[dpdk-dev] preallocation of void ** obj_p of rte_ring_dequeue

Cyril Cressent cyril.cressent at intel.com
Tue Nov 5 18:54:13 CET 2013


On Wed, Nov 06, 2013 at 12:47:13AM +0800, Jose Gavine Cueto wrote:

> Your'e welcome, and by the way the multiprocess example of simple_mp seems
> confusing here:
> 
> static int
> lcore_recv(__attribute__((unused)) void *arg)
> {
> unsigned lcore_id = rte_lcore_id();
> 
> printf("Starting core %u\n", lcore_id);
> while (!quit){
> void *msg;
> if (rte_ring_dequeue(recv_ring, &msg) < 0){
> usleep(5);
> continue;
> }
> printf("core %u: Received '%s'\n", lcore_id, (char *)msg);
> rte_mempool_put(message_pool, msg);
> }
> 
> return 0;
> }
> 
> It seems that it isn't allocating msg here, or maybe I'm just missing something

I understand your question better now, and in that light I think my
previous answer was confusing.

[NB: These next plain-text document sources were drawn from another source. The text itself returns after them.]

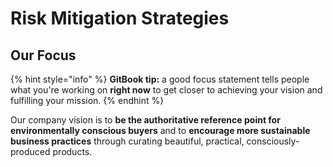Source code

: # Risk Mitigation Strategies

## Our Focus

{% hint style="info" %}
**GitBook tip:** a good focus statement tells people what you're working on **right now** to get closer to achieving your vision and fulfilling your mission.
{% endhint %}

Our company vision is to **be the authoritative reference point for environmentally conscious buyers** and to **encourage more sustainable business practices** through curating beautiful, practical, consciously-produced products.
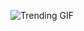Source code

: 
<!-- GIF_SECTION -->
![Trending GIF](https://media3.giphy.com/media/v1.Y2lkPThiYjIxNzcyczhwNHB5eXdtNDhodW42ZXQzZW54MGRlaHo0ZTgycnpnbmlsOHFzaSZlcD12MV9naWZzX3NlYXJjaCZjdD1n/aHiv481xki1WdhQonS/giphy.gif)
<!-- END_GIF_SECTION -->
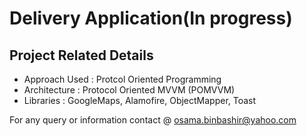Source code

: # Delivery Application(In progress)

## Project Related Details
- Approach Used : Protcol Oriented Programming 
- Architecture : Protocol Oriented MVVM (POMVVM)
- Libraries : GoogleMaps, Alamofire, ObjectMapper, Toast


For any query or information contact @ osama.binbashir@yahoo.com

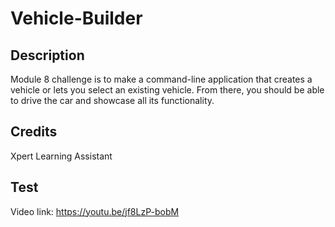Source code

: # Vehicle-Builder

## Description
Module 8 challenge is to make a command-line application that creates a vehicle or lets you select an existing vehicle. From there, you should be able to drive the car and showcase all its functionality.

## Credits
Xpert Learning Assistant  

## Test
Video link: https://youtu.be/jf8LzP-bobM

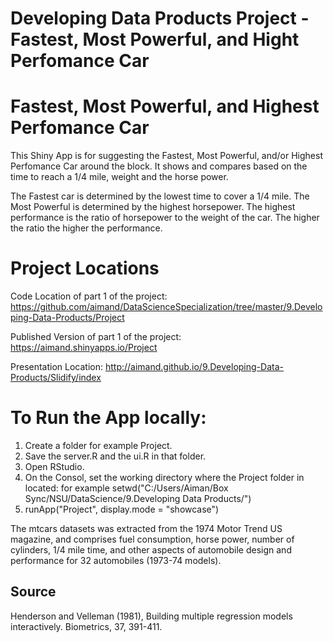 Developing Data Products Project - Fastest, Most Powerful, and Hight Perfomance Car 
===================================================================================

# Fastest, Most Powerful, and Highest Perfomance Car  

This Shiny App is for suggesting the Fastest, Most Powerful, and/or Highest Perfomance Car around the block.
It shows and compares based on the time to reach a 1/4 mile, weight and the horse power.

The Fastest car is determined by the lowest time to cover a 1/4 mile.
The Most Powerful is determined by the highest horsepower.
The highest performance is the ratio of horsepower to the weight of the car. The higher the ratio the higher the performance.

# Project Locations
Code Location of part 1 of the project: https://github.com/aimand/DataScienceSpecialization/tree/master/9.Developing-Data-Products/Project

Published Version of part 1 of the project:
https://aimand.shinyapps.io/Project

Presentation Location:
http://aimand.github.io/9.Developing-Data-Products/Slidify/index


# To Run the App locally:
1. Create a folder for example Project.
2. Save the server.R and the ui.R in that folder.
3. Open RStudio.
4. On the Consol, set the working directory where the Project folder in located:
   for example setwd("C:/Users/Aiman/Box Sync/NSU/DataScience/9.Developing Data Products/")
5. runApp("Project", display.mode = "showcase")


The mtcars datasets was extracted from the 1974 Motor Trend US magazine, and comprises fuel consumption, horse power, number of cylinders, 1/4 mile time, and other aspects of automobile design and performance for 32 automobiles (1973-74 models).

## Source
Henderson and Velleman (1981), Building multiple regression models interactively. Biometrics, 37, 391-411.  


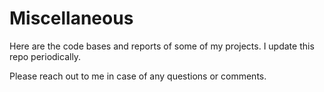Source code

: # Miscellaneous

Here are the code bases and reports of some of my projects. I update this repo periodically.

Please reach out to me in case of any questions or comments.
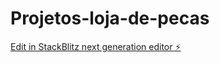 # Projetos-loja-de-pecas

[Edit in StackBlitz next generation editor ⚡️](https://stackblitz.com/~/github.com/Adailtonvieira/Projetos-loja-de-pecas)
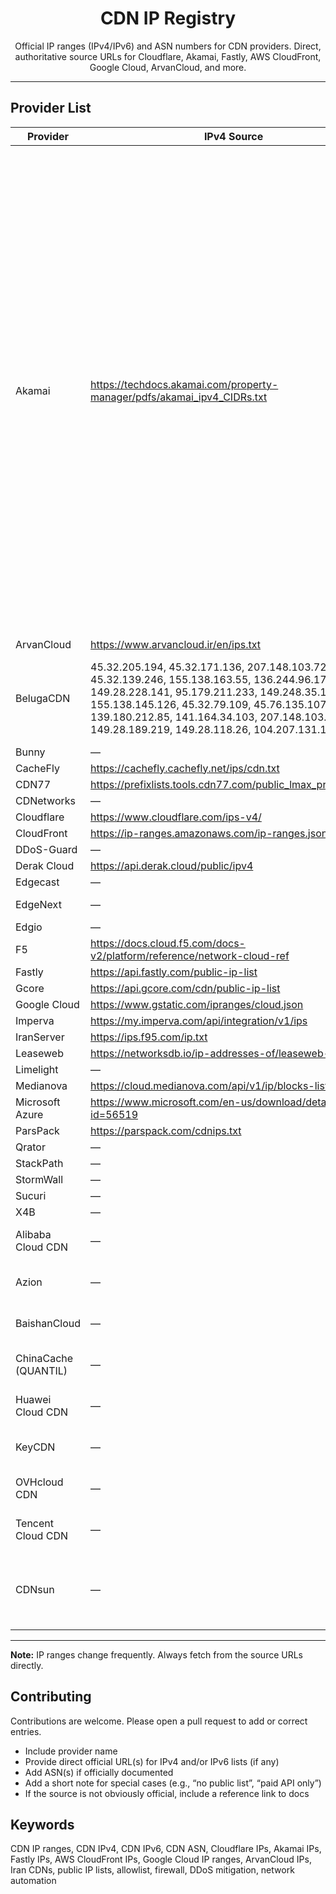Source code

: <div align="center">

# CDN IP Registry

Official IP ranges (IPv4/IPv6) and ASN numbers for CDN providers. Direct, authoritative source URLs for Cloudflare, Akamai, Fastly, AWS CloudFront, Google Cloud, ArvanCloud, and more.

</div>

---

## Provider List

| Provider | IPv4 Source | IPv6 Source | ASN | Note |
|----------|-------------|-------------|-----|------|
| Akamai | https://techdocs.akamai.com/property-manager/pdfs/akamai_ipv4_CIDRs.txt | https://techdocs.akamai.com/property-manager/pdfs/akamai_ipv6_CIDRs.txt | AS12222, AS16625, AS16702, AS17204, AS18680, AS18717, AS20189, AS20940, AS21342, AS21357, AS21399, AS22207, AS22452<br>AS23454, AS23455, AS23903, AS24319, AS26008, AS30675, AS31107, AS31108, AS31109, AS31110, AS31377, AS33047, AS33905<br>AS34164, AS34850, AS35204, AS35993, AS35994, AS36183, AS39836, AS43639, AS55409, AS55770, AS63949, AS133103, AS393560 | — |
| ArvanCloud | https://www.arvancloud.ir/en/ips.txt | — | — | — |
| BelugaCDN | 45.32.205.194, 45.32.171.136, 207.148.103.72, 45.32.139.246, 155.138.163.55, 136.244.96.178, 149.28.228.141, 95.179.211.233, 149.248.35.160, 155.138.145.126, 45.32.79.109, 45.76.135.107, 139.180.212.85, 141.164.34.103, 207.148.103.72, 149.28.189.219, 149.28.118.26, 104.207.131.132 | — | — | No official public IP list URL. IPv4 addresses provided by BelugaCDN via direct correspondence. |
| Bunny | — | — | AS200325 | — |
| CacheFly | https://cachefly.cachefly.net/ips/cdn.txt | — | — | — |
| CDN77 | https://prefixlists.tools.cdn77.com/public_lmax_prefixes.json | — | — | — |
| CDNetworks | — | — | AS36408 | — |
| Cloudflare | https://www.cloudflare.com/ips-v4/ | https://www.cloudflare.com/ips-v6/ | — | — |
| CloudFront | https://ip-ranges.amazonaws.com/ip-ranges.json | — | — | — |
| DDoS-Guard | — | — | AS57724 | — |
| Derak Cloud | https://api.derak.cloud/public/ipv4 | https://api.derak.cloud/public/ipv6 | — | — |
| Edgecast | — | — | AS15133 | — |
| EdgeNext | — | — | AS139057, AS149981 | — |
| Edgio | — | — | AS60261 | — |
| F5 | https://docs.cloud.f5.com/docs-v2/platform/reference/network-cloud-ref | — | — | — |
| Fastly | https://api.fastly.com/public-ip-list | — | — | — |
| Gcore | https://api.gcore.com/cdn/public-ip-list | — | — | — |
| Google Cloud | https://www.gstatic.com/ipranges/cloud.json | — | — | — |
| Imperva | https://my.imperva.com/api/integration/v1/ips | — | — | — |
| IranServer | https://ips.f95.com/ip.txt | — | — | — |
| Leaseweb | https://networksdb.io/ip-addresses-of/leaseweb-cdn-bv | — | — | — |
| Limelight | — | — | AS22822 | — |
| Medianova | https://cloud.medianova.com/api/v1/ip/blocks-list | — | — | — |
| Microsoft Azure | https://www.microsoft.com/en-us/download/details.aspx?id=56519 | — | — | — |
| ParsPack | https://parspack.com/cdnips.txt | — | — | — |
| Qrator | — | — | AS200449 | — |
| StackPath | — | — | AS12989 | — |
| StormWall | — | — | AS59796 | — |
| Sucuri | — | — | AS30148 | — |
| X4B | — | — | AS136165 | — |
| Alibaba Cloud CDN | — | — | — | No public IP ranges or ASN published. |
| Azion | — | — | — | No public IP ranges or ASN published. |
| BaishanCloud | — | — | — | No public IP ranges or ASN published. |
| ChinaCache (QUANTIL) | — | — | — | No public IP ranges or ASN published. |
| Huawei Cloud CDN | — | — | — | No public IP ranges or ASN published. |
| KeyCDN | — | — | — | No public IP ranges or ASN published. |
| OVHcloud CDN | — | — | — | No public IP ranges or ASN published. |
| Tencent Cloud CDN | — | — | — | No public IP ranges or ASN published. |
| CDNsun | — | — | — | IP list is only available via a paid API; no public IP ranges are published for CDNsun. |

---

**Note:** IP ranges change frequently. Always fetch from the source URLs directly.

## Contributing

Contributions are welcome. Please open a pull request to add or correct entries.

- Include provider name
- Provide direct official URL(s) for IPv4 and/or IPv6 lists (if any)
- Add ASN(s) if officially documented
- Add a short note for special cases (e.g., “no public list”, “paid API only”)
- If the source is not obviously official, include a reference link to docs

## Keywords

CDN IP ranges, CDN IPv4, CDN IPv6, CDN ASN, Cloudflare IPs, Akamai IPs, Fastly IPs, AWS CloudFront IPs, Google Cloud IP ranges, ArvanCloud IPs, Iran CDNs, public IP lists, allowlist, firewall, DDoS mitigation, network automation

 

 
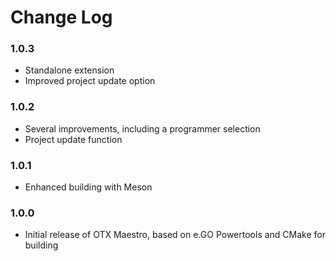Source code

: # Change Log

### 1.0.3

- Standalone extension
- Improved project update option

### 1.0.2

- Several improvements, including a programmer selection
- Project update function

### 1.0.1

- Enhanced building with Meson

### 1.0.0

- Initial release of OTX Maestro, based on e.GO Powertools and CMake for building
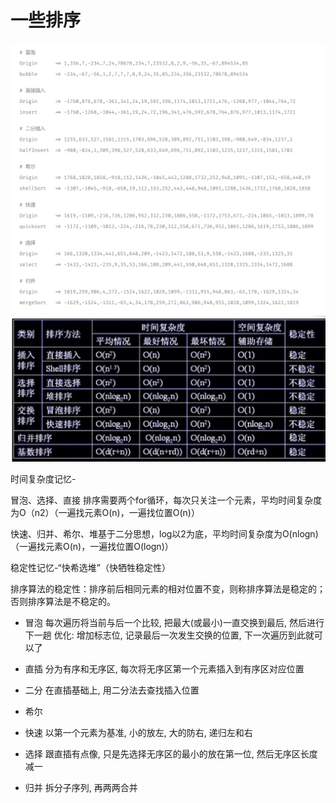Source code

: # 一些排序

![some sort](./sort.png)
![some sort](./fzd.png)

时间复杂度记忆-  
 
冒泡、选择、直接 排序需要两个for循环，每次只关注一个元素，平均时间复杂度为O（n2）（一遍找元素O(n)，一遍找位置O(n)） 

快速、归并、希尔、堆基于二分思想，log以2为底，平均时间复杂度为O(nlogn)（一遍找元素O(n)，一遍找位置O(logn)）
 
稳定性记忆-“快希选堆”（快牺牲稳定性）  

排序算法的稳定性：排序前后相同元素的相对位置不变，则称排序算法是稳定的；否则排序算法是不稳定的。
 

- 冒泡
    每次遍历将当前与后一个比较, 把最大(或最小)一直交换到最后, 然后进行下一趟
    优化: 增加标志位, 记录最后一次发生交换的位置, 下一次遍历到此就可以了

- 直插
    分为有序和无序区, 每次将无序区第一个元素插入到有序区对应位置

- 二分
    在直插基础上, 用二分法去查找插入位置

- 希尔


- 快速
    以第一个元素为基准, 小的放左, 大的防右, 递归左和右

- 选择
    跟直插有点像, 只是先选择无序区的最小的放在第一位, 然后无序区长度减一

- 归并
    拆分子序列, 再两两合并

    
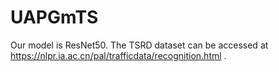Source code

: # UAPGmTS
Our model is ResNet50.
The TSRD dataset can be accessed at https://nlpr.ia.ac.cn/pal/trafficdata/recognition.html .
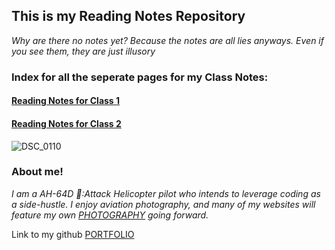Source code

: ## This is my Reading Notes Repository
_Why are there no notes yet? Because the notes are all lies anyways. Even if you see them, they are just illusory_ 

### Index for all the seperate pages for my Class Notes:
#### [Reading Notes for Class 1](class1.md)
#### [Reading Notes for Class 2](class2.md)


![DSC_0110](https://user-images.githubusercontent.com/81983821/182227233-19fe61e8-5d38-473d-b6a0-92cd390c5338.jpg)

### About me!

_I am a AH-64D 🚁:Attack Helicopter pilot who intends to leverage coding as a side-hustle. I enjoy aviation photography, and many of my websites will feature my own [PHOTOGRAPHY](https://www.instagram.com/flyhighfreddy/?hl=en) going forward._

Link to my github [PORTFOLIO](https://github.com/FlyHighFreddy)
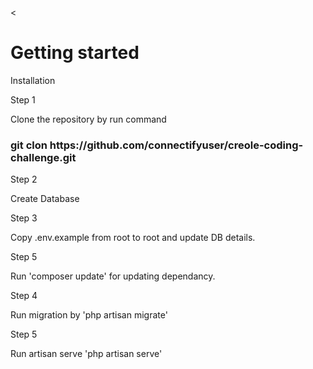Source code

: <<!DOCTYPE html>
<html>
<head>
	<meta charset="utf-8">
</head>
<body>
<h1>Getting started</h1>
<div class="installation">
	<p>Installation</p>
	Step 1
	<p>Clone the repository by run command</p>
	<h3>git clon https://github.com/connectifyuser/creole-coding-challenge.git</h3>
	Step 2
	<p>Create Database</p>
	Step 3
	<p>Copy .env.example from root to root and update DB details.</p>
	Step 5
	<p>Run  'composer update' for updating dependancy.</p>
	Step 4
	<p>Run migration by 'php artisan migrate'</p>
	Step 5
	<p>Run artisan serve 'php artisan serve'</p>
</div>
</body>
</html>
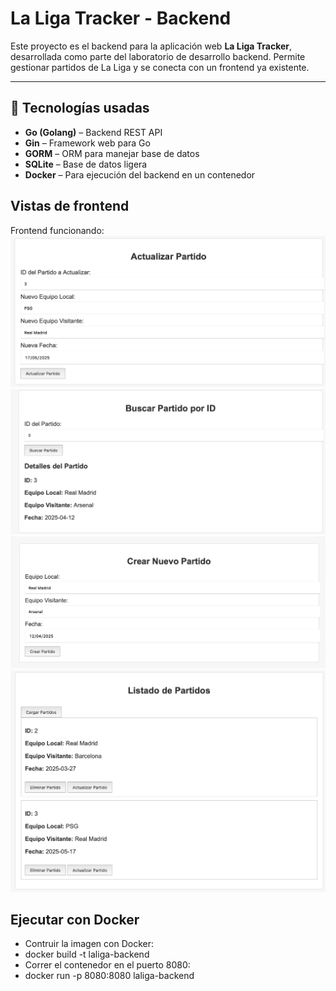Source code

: # La Liga Tracker - Backend

Este proyecto es el backend para la aplicación web **La Liga Tracker**, desarrollada como parte del laboratorio de desarrollo backend. Permite gestionar partidos de La Liga y se conecta con un frontend ya existente.

---

## 🚀 Tecnologías usadas

- **Go (Golang)** – Backend REST API
- **Gin** – Framework web para Go
- **GORM** – ORM para manejar base de datos
- **SQLite** – Base de datos ligera
- **Docker** – Para ejecución del backend en un contenedor

## Vistas de frontend
Frontend funcionando:
![Actualizar Partido](./lab6/assets/actualizar-partido.png)
![Buscar Partido](./lab6/assets/buscar-partido.png)
![Crear Partido](./lab6/assets/crear-partido.png)
![Listado Partidos](./lab6/assets/listado-partidos.png)

## Ejecutar con Docker

- Contruir la imagen con Docker:
- docker build -t laliga-backend
- Correr el contenedor en el puerto 8080:
- docker run -p 8080:8080 laliga-backend
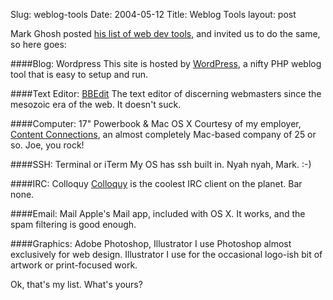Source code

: Slug: weblog-tools
Date: 2004-05-12
Title: Weblog Tools
layout: post

Mark Ghosh posted <a href="http://weblogtoolscollection.com/archives/2004/05/11/the-tools-of-my-trade/">his list of web dev tools</a>, and invited us to do the same, so here goes:

####Blog: Wordpress
This site is hosted by <a href="http://wordpress.org">WordPress</a>, a nifty PHP weblog tool that is easy to setup and run.

####Text Editor: <a href="http://www.barebones.com">BBEdit</a>
The text editor of discerning webmasters since the mesozoic era of the web. It doesn&#39;t suck.

####Computer: 17&quot; Powerbook &amp; Mac OS X
Courtesy of my employer, <a href="http://www.contentconnections.com">Content Connections</a>, an almost completely Mac-based company of 25 or so. Joe, you rock!

####SSH: Terminal or iTerm
My OS has ssh built in. Nyah nyah, Mark. :-)

####IRC: Colloquy
<a href="http://www.colloquy.info">Colloquy</a> is the coolest IRC client on the planet. Bar none.

####Email: Mail
Apple&#39;s Mail app, included with OS X. It works, and the spam filtering is good enough.

####Graphics: Adobe Photoshop, Illustrator
I use Photoshop almost exclusively for web design. Illustrator I use for the occasional logo-ish bit of artwork or print-focused work.

Ok, that&#39;s my list. What&#39;s yours?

Let me try to clarify:

A ring only holds *pointers* to objects.  You enqueue pointers, and
dequeue those pointers later, somewhere else, usually in another thread.
The allocation/deallocation of the actual objects is none the concern of
the ring and its enqueue/dequeue operations.

If we take the simple_mp example, the msg dequeued by the lcore_recv()
thread is created in mp_command.c and a pointer to that message is
enqueued on "send_ring". If you read carefully how the rings are created
you'll understand how "send_ring" and "recv_ring" relate to each other.